その瞬間にアシュリンの蹴りが飛んできましたが、肘で落とします。不本意ながら、神殿に入った日からアシュリンさんとは殴り合ってきた仲ですので、こういった不意打ちに騙されることは少なくなっていました。
「ガハハ! 言ったろ、私は。『戻ってきて早々に放火とは正気かっ!?』とな。メリナが正気ならば納得できるだろ!」
どういう意味ですか!?
「えぇ、よく分かったわ。こういうヤツだった」
いや、だから、どういう事ですかっ!!
その後、私達はガランガドーさんの告げ口によりやって来た副神殿長にしこたま怒られ、解散となりました。
新人寮は半壊状態です。私達3人は賠償金と、修理完了まで見習いさん達が代わりに住む家の家賃代を請求されました。

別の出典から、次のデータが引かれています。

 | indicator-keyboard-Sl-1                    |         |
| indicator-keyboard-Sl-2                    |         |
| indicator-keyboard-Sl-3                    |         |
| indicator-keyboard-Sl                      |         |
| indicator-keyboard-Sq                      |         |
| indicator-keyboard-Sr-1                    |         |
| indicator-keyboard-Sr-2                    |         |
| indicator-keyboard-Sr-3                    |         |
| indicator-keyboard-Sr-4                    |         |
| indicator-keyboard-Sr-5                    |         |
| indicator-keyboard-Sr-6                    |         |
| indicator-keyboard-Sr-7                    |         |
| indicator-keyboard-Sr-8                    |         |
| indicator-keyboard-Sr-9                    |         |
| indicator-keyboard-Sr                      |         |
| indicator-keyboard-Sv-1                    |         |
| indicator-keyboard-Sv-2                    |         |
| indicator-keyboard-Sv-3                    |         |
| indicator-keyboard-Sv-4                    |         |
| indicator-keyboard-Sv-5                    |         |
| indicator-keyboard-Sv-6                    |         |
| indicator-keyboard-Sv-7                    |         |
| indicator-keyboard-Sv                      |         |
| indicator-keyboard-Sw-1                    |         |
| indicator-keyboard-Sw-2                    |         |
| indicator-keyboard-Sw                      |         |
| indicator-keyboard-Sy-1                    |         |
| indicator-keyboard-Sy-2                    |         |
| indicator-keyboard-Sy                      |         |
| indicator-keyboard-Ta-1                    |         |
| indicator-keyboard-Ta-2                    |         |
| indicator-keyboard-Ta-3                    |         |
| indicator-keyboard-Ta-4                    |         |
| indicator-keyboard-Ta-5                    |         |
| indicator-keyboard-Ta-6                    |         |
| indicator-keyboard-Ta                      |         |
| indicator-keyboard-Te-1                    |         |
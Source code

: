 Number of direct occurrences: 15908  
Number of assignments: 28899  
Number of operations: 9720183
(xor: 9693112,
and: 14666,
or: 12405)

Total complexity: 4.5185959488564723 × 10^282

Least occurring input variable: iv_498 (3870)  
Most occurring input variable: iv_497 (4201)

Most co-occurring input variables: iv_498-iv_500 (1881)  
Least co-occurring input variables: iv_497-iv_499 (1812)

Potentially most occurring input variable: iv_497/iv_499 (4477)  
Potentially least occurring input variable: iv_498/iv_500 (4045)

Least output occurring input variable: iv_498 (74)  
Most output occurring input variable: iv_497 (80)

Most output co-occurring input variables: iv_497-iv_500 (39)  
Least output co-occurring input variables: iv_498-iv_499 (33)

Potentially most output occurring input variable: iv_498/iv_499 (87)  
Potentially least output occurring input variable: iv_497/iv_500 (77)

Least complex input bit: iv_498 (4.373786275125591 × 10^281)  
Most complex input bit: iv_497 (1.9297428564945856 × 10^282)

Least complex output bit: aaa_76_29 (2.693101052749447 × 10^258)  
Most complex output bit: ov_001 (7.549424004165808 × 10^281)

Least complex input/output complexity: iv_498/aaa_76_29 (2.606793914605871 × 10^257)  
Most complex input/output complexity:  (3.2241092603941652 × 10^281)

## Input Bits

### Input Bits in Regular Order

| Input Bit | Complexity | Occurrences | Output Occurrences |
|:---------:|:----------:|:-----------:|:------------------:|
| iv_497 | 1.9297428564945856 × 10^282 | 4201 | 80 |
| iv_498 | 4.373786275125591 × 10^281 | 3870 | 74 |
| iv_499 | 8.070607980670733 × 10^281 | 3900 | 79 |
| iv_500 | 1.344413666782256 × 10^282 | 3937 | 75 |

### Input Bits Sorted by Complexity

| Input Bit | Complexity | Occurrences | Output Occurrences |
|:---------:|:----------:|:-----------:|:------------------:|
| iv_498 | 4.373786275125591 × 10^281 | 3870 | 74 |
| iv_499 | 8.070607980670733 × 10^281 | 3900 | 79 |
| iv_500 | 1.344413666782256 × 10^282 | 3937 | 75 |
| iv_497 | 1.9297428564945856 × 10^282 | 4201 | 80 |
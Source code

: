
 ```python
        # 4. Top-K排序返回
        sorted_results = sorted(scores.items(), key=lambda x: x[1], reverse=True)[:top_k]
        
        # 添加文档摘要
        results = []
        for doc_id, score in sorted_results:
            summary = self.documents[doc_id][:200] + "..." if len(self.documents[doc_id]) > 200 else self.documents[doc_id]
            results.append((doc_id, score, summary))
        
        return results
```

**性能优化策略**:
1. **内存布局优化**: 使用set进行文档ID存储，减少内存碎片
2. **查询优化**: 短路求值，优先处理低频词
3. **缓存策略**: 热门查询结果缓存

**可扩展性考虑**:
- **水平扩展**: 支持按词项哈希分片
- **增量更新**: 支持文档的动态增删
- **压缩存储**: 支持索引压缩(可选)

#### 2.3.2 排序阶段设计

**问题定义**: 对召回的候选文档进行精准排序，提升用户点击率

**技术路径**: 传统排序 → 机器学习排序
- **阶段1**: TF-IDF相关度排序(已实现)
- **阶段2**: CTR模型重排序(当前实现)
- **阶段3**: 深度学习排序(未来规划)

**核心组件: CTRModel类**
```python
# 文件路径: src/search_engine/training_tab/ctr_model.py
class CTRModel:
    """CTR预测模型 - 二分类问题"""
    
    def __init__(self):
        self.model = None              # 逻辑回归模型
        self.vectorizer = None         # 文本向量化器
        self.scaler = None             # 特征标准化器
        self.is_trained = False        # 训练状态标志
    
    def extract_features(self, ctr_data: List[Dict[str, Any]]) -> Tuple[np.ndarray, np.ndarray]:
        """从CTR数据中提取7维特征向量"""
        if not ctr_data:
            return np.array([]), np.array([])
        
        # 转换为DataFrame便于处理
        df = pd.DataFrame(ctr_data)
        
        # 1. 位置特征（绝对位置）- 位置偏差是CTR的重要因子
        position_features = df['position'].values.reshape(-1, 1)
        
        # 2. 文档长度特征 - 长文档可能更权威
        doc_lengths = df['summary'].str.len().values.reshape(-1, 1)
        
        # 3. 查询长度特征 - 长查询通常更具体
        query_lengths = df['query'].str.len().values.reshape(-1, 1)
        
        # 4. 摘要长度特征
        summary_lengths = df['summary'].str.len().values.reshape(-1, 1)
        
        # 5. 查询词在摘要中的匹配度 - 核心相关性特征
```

お幾らかと聞いたら、金貨3000枚ですって。支払える訳が御座いません。
ただ遠くに怯える見習い達の姿が見えて、私は満足します。まだ、そこの記憶は思い出せていないのですが、要望書なるもので私を新人寮から追放しようとした性根の悪い奴等です。
うふふ、皆様も追い出されましたね。竜の巫女は一蓮托生です。
「ガランガドーさんを解体して肉屋に持っていくしかないかなぁ」
帰り道に私は呟きます。雨は止んでますので、ガランガドーさんの背中に乗っていても濡れることはありませんでした。
『主よ、真面目に働くことを考えようぞ』
「肉を削ぎ終わった骨で寮を造れば、竜の巫女のお住まいらしいと思いませんか?」
『……思わぬ。スードワットも驚愕するであろう。次は我が身かと』
「あー、まさか、下僕のドラゴンに裏切られるとは思わなかったなぁ」
『あれだけ派手にやり合っていたのである。我が伝えなくとも結果は同じであったであろう。よく考えるが良い。被害を抑える最善であった。ルッカ風に言うならば、我ながらグッジョブ』
ふーん、ガランガドーさん、良いのかな。私、追い詰められてますよ?
一人頭1000枚の借金ですって。返せなかったら巫女を引退ですって。
記憶が戻る前なら何とも思わなかったでしょうが、今の私には巫女を辞めるなんて有り得ないです。聖竜様を敬慕する気持ちや生活の糧を考えると、大変な一大事。つまり、私、何をするか分かりませんよ? 危険ですよ。
「自分で言うことではなかろうぞ。さぁ、主よ、気を確かに精進して参ろう」
えぇ。
はぁ、巫女長にガランガドーさんを何匹か捧げれば、色々と解決するかなぁ。
「主よ! しっかり働こうぞ!!」
無限に湧き出る誰かのお肉で、ですよね?
ガランガドーさんはそれに答えず、逆さまに飛び始めて、私を落とそうとしました。